> [YOUR ASSIGNMENT]: Please write the following entries out once more, exactly.

> [AVAILABLE RECORDS]:
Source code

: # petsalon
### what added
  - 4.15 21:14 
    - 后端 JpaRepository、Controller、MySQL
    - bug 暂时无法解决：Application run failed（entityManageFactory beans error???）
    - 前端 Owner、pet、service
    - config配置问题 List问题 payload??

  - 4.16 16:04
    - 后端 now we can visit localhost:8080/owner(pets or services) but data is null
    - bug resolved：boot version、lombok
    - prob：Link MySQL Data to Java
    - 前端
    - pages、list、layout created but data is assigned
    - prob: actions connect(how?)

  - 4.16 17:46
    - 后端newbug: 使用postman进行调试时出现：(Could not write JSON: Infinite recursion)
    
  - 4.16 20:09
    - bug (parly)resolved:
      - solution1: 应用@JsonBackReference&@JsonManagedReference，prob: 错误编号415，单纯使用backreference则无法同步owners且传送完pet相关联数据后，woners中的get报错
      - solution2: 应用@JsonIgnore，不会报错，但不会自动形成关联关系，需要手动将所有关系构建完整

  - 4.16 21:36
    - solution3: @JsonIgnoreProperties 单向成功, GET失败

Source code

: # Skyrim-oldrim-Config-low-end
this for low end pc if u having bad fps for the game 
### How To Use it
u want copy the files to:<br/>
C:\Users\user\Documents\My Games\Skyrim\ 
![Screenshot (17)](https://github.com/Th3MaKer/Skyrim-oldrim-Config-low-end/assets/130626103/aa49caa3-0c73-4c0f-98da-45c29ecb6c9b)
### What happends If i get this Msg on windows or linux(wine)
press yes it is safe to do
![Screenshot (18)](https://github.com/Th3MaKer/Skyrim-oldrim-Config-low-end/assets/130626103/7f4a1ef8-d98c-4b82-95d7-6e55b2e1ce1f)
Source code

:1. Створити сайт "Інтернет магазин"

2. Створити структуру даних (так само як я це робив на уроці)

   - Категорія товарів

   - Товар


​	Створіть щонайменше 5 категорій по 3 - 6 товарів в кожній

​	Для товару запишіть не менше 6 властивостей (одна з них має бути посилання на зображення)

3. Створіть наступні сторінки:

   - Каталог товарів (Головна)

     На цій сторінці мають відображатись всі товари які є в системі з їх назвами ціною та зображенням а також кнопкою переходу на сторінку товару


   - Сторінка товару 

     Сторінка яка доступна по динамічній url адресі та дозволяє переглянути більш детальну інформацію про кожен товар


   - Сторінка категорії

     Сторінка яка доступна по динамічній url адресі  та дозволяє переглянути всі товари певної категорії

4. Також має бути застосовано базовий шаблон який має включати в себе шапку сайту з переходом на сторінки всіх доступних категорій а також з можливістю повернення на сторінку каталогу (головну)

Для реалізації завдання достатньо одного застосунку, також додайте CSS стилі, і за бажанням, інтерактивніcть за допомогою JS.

> [TASK ANSWER]:
Source code

: # petsalon
### what added
  - 4.15 21:14 
    - 后端 JpaRepository、Controller、MySQL
    - bug 暂时无法解决：Application run failed（entityManageFactory beans error???）
    - 前端 Owner、pet、service
    - config配置问题 List问题 payload??

  - 4.16 16:04
    - 后端 now we can visit localhost:8080/owner(pets or services) but data is null
    - bug resolved：boot version、lombok
    - prob：Link MySQL Data to Java
    - 前端
    - pages、list、layout created but data is assigned
    - prob: actions connect(how?)

  - 4.16 17:46
    - 后端newbug: 使用postman进行调试时出现：(Could not write JSON: Infinite recursion)
    
  - 4.16 20:09
    - bug (parly)resolved:
      - solution1: 应用@JsonBackReference&@JsonManagedReference，prob: 错误编号415，单纯使用backreference则无法同步owners且传送完pet相关联数据后，woners中的get报错
      - solution2: 应用@JsonIgnore，不会报错，但不会自动形成关联关系，需要手动将所有关系构建完整

  - 4.16 21:36
    - solution3: @JsonIgnoreProperties 单向成功, GET失败

Source code

: # Skyrim-oldrim-Config-low-end
this for low end pc if u having bad fps for the game 
### How To Use it
u want copy the files to:<br/>
C:\Users\user\Documents\My Games\Skyrim\ 
![Screenshot (17)](https://github.com/Th3MaKer/Skyrim-oldrim-Config-low-end/assets/130626103/aa49caa3-0c73-4c0f-98da-45c29ecb6c9b)
### What happends If i get this Msg on windows or linux(wine)
press yes it is safe to do
![Screenshot (18)](https://github.com/Th3MaKer/Skyrim-oldrim-Config-low-end/assets/130626103/7f4a1ef8-d98c-4b82-95d7-6e55b2e1ce1f)
Source code

:1. Створити сайт "Інтернет магазин"

2. Створити структуру даних (так само як я це робив на уроці)

   - Категорія товарів

   - Товар


​	Створіть щонайменше 5 категорій по 3 - 6 товарів в кожній

​	Для товару запишіть не менше 6 властивостей (одна з них має бути посилання на зображення)

3. Створіть наступні сторінки:

   - Каталог товарів (Головна)

     На цій сторінці мають відображатись всі товари які є в системі з їх назвами ціною та зображенням а також кнопкою переходу на сторінку товару


   - Сторінка товару 

     Сторінка яка доступна по динамічній url адресі та дозволяє переглянути більш детальну інформацію про кожен товар


   - Сторінка категорії

     Сторінка яка доступна по динамічній url адресі  та дозволяє переглянути всі товари певної категорії

4. Також має бути застосовано базовий шаблон який має включати в себе шапку сайту з переходом на сторінки всіх доступних категорій а також з можливістю повернення на сторінку каталогу (головну)

Для реалізації завдання достатньо одного застосунку, також додайте CSS стилі, і за бажанням, інтерактивніcть за допомогою JS.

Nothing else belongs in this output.